EXERCISE>
Restate word for word the entries below, starting with the line with "of Colorado county" and continuing through the line with "medical and recreational sales.". Include both of those lines and no others.
─── TASK MATERIAL ───
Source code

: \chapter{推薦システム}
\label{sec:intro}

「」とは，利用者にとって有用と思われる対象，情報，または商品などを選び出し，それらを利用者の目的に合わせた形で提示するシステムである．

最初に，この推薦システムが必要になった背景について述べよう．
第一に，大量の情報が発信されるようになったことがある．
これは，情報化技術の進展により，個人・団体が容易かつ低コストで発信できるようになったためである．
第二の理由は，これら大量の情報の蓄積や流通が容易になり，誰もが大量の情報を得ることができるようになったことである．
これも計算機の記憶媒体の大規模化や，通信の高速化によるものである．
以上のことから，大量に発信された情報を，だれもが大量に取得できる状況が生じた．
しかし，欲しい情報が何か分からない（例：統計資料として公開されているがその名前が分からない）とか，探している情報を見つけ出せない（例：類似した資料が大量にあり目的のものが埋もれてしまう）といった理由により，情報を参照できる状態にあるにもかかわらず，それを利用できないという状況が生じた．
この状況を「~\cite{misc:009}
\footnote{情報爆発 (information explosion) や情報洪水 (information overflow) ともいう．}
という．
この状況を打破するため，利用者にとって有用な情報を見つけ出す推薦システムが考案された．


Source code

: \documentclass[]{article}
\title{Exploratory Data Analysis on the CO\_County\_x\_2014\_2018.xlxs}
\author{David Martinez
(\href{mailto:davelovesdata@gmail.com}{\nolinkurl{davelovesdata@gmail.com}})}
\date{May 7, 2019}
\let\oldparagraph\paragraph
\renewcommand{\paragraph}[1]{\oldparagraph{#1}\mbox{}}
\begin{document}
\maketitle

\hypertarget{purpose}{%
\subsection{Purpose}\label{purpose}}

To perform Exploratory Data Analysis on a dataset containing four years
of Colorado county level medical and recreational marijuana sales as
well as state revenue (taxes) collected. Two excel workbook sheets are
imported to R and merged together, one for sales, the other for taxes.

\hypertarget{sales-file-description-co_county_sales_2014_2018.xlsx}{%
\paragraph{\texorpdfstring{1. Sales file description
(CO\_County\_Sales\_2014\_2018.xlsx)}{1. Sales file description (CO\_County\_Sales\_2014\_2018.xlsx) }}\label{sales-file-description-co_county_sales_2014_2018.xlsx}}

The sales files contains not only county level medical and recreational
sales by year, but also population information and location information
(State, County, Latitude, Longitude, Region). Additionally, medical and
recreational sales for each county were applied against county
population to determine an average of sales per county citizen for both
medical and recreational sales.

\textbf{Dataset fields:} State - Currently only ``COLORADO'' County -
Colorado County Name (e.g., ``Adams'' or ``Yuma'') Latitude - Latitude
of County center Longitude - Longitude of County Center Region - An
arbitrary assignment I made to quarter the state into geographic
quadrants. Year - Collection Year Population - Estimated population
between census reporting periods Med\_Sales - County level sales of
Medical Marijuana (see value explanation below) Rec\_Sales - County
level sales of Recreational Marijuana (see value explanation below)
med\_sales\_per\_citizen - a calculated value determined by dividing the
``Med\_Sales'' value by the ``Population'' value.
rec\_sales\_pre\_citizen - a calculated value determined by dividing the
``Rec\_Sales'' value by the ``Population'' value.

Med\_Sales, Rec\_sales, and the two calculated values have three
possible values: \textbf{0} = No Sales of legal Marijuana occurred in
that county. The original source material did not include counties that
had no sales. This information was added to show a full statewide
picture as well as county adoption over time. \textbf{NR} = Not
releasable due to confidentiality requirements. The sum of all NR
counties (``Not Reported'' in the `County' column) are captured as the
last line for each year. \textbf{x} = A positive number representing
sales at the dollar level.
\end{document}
───
RESPONSE>
of Colorado county level medical and recreational marijuana sales as
well as state revenue (taxes) collected. Two excel workbook sheets are
imported to R and merged together, one for sales, the other for taxes.

\hypertarget{sales-file-description-co_county_sales_2014_2018.xlsx}{%
\paragraph{\texorpdfstring{1. Sales file description
(CO\_County\_Sales\_2014\_2018.xlsx)}{1. Sales file description (CO\_County\_Sales\_2014\_2018.xlsx) }}\label{sales-file-description-co_county_sales_2014_2018.xlsx}}

The sales files contains not only county level medical and recreational
sales by year, but also population information and location information
(State, County, Latitude, Longitude, Region). Additionally, medical and
recreational sales for each county were applied against county
population to determine an average of sales per county citizen for both
medical and recreational sales.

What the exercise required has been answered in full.